The National Institute for Health and Care Excellence closed its consultation on lecanemab and donanemab on April 28; the next committee meeting is scheduled for June 10. [1] Manufacturers Eisai, Biogen, and Eli Lilly expect a revised cost-effectiveness threshold — adopted by NICE in March 2026 — to apply to this round of appraisal. [1] The Cochrane review of anti-amyloid monoclonals is the freshest evidence on the table. [2]
The paper named the cost-effectiveness threshold last week as the variable separating the previous rejection from the new appraisal.
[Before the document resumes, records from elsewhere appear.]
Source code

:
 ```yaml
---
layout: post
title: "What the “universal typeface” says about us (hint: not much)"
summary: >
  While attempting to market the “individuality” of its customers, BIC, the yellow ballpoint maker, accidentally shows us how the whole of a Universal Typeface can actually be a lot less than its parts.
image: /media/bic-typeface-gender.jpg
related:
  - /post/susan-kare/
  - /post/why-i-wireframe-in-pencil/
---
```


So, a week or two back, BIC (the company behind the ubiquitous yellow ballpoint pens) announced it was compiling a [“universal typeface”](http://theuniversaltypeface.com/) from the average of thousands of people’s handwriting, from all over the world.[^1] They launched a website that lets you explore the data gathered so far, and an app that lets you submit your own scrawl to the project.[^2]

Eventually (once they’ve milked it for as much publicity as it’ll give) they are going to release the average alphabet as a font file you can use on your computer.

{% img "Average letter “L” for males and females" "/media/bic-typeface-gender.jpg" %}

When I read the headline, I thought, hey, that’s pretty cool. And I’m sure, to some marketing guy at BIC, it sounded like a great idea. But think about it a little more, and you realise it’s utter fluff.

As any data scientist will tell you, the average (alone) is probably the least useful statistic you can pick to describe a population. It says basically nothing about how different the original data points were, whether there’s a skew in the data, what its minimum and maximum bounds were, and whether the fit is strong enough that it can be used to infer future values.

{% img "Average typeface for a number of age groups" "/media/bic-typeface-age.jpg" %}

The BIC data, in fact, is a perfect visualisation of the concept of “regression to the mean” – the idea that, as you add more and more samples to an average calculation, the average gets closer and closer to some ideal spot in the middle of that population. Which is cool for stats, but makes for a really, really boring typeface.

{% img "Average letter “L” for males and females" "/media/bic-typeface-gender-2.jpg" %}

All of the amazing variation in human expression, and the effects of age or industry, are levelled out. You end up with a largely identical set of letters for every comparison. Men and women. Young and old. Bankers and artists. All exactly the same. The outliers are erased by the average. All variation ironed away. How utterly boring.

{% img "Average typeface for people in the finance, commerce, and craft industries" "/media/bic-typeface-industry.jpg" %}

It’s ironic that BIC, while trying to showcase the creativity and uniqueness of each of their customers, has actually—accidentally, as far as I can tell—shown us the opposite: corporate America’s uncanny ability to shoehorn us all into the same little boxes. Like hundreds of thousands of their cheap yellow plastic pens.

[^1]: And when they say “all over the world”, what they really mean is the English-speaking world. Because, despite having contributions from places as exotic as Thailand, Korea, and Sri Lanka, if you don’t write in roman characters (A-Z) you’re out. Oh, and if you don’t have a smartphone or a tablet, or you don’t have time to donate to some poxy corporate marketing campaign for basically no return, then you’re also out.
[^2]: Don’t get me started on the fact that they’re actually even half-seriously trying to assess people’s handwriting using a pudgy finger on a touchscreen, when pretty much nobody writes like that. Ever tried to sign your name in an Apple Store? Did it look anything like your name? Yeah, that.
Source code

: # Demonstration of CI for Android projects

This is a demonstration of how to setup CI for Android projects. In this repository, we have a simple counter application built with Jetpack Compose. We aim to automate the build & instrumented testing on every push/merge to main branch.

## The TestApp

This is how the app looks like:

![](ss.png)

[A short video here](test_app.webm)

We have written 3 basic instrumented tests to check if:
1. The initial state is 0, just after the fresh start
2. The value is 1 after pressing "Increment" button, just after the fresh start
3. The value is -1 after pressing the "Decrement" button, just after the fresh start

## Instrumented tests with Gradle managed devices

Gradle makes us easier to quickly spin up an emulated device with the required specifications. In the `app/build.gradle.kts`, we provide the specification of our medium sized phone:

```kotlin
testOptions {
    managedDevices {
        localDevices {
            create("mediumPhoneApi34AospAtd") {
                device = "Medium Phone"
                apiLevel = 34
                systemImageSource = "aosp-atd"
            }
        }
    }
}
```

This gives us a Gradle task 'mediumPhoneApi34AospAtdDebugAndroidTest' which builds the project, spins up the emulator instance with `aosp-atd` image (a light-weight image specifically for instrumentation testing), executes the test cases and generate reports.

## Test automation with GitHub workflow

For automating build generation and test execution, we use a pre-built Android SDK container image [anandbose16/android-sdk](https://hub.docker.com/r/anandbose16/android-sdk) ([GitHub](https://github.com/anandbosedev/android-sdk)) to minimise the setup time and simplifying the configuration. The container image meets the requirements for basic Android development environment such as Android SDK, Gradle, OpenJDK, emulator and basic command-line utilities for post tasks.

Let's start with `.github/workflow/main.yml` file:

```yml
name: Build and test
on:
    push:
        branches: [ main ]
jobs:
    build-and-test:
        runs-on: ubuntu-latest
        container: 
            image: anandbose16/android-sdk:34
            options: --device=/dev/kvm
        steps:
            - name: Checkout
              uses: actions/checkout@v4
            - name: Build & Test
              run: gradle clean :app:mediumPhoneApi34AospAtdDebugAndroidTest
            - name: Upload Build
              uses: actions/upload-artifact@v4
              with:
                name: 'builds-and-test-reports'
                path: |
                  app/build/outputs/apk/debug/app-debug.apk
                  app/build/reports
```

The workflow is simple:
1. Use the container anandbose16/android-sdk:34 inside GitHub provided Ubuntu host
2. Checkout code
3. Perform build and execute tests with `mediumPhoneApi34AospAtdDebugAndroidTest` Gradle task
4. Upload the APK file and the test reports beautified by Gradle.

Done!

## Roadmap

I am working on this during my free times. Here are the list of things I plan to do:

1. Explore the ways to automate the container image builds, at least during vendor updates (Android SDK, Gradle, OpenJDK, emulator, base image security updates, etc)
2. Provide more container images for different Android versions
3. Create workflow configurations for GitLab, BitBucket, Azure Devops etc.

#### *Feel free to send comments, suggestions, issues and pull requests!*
NICE has historically run an upper limit between £20,000 and £30,000 per quality-adjusted life year; the March update lifted that ceiling for end-of-life and severe-disease indications under conditions documented in its methods manual. [3] Whether Alzheimer's disease meets those conditions is the committee's question — the manufacturers' answer is yes, NHS England's actuarial position will not be public until after June 10.
What June 10 produces is the first NICE recommendation to apply the new threshold to a high-cost, large-population indication. The signal travels — to Scotland's SMC, to Ireland's NCPE, to Australia's PBAC, and indirectly to CMS, which is watching how British actuaries price 18-month delays in cognitive decline against a £25,000-per-QALY ceiling that is no longer hard.
The paper's GLP-1 thread asked who pays. The Alzheimer's thread asks the same question with a slower clock.